Provide the number of lines in the records that hold the string "index", without any other words.

··· Task material

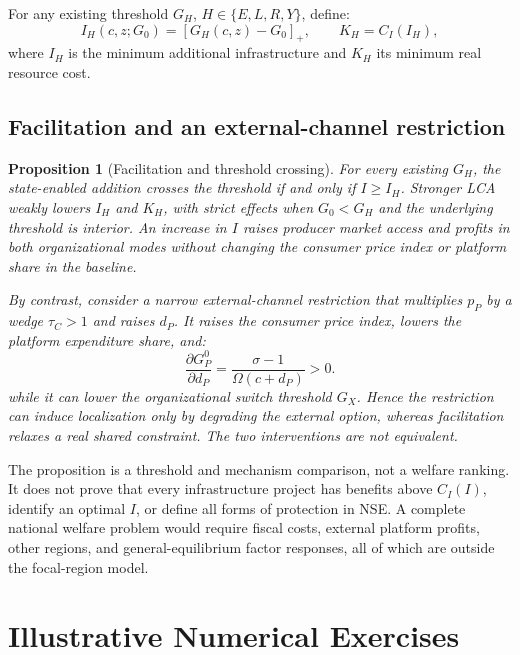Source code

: \documentclass[11pt]{article}
\newtheorem{proposition}{Proposition}
\theoremstyle{definition}
\theoremstyle{remark}
\begin{document}
For any existing threshold \(G_H\), \(H\in\{E,L,R,Y\}\), define:
\begin{equation}
 I_H(c,z;G_0)
 =
 [G_H(c,z)-G_0]_+,
 \qquad
 K_H=C_I(I_H),
 \label{eq:facilitating_thresholds}
\end{equation}
where \(I_H\) is the minimum additional infrastructure and \(K_H\) its minimum
real resource cost.

\subsection{Facilitation and an external-channel restriction}

\begin{proposition}[Facilitation and threshold crossing]
\label{prop:state}
For every existing \(G_H\), the state-enabled addition crosses the threshold
if and only if \(I\geq I_H\).  Stronger LCA weakly lowers \(I_H\) and \(K_H\),
with strict effects when \(G_0<G_H\) and the underlying threshold is interior.
An increase in \(I\) raises producer market access and profits in both
organizational modes without changing the consumer price index or platform
share in the baseline.

By contrast, consider a narrow external-channel restriction that multiplies
\(p_P\) by a wedge \(\tau_C>1\) and raises \(d_P\).  It raises the consumer
price index, lowers the platform expenditure share, and:
\begin{equation}
 \frac{\partial G_P^0}{\partial d_P}
 =
 \frac{\sigma-1}{\Omega(c+d_P)}>0.
 \label{eq:restriction_entry}
\end{equation}
while it can lower the organizational switch threshold \(G_X\).  Hence the
restriction can induce localization only by degrading the external option,
whereas facilitation relaxes a real shared constraint.  The two interventions
are not equivalent.
\end{proposition}

The proposition is a threshold and mechanism comparison, not a welfare
ranking.  It does not prove that every infrastructure project has benefits
above \(C_I(I)\), identify an optimal \(I\), or define all forms of protection
in NSE.  A complete national welfare problem would require fiscal costs,
external platform profits, other regions, and general-equilibrium factor
responses, all of which are outside the focal-region model.

\section{Illustrative Numerical Exercises}
\end{document}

······

* Solution for this exercise
2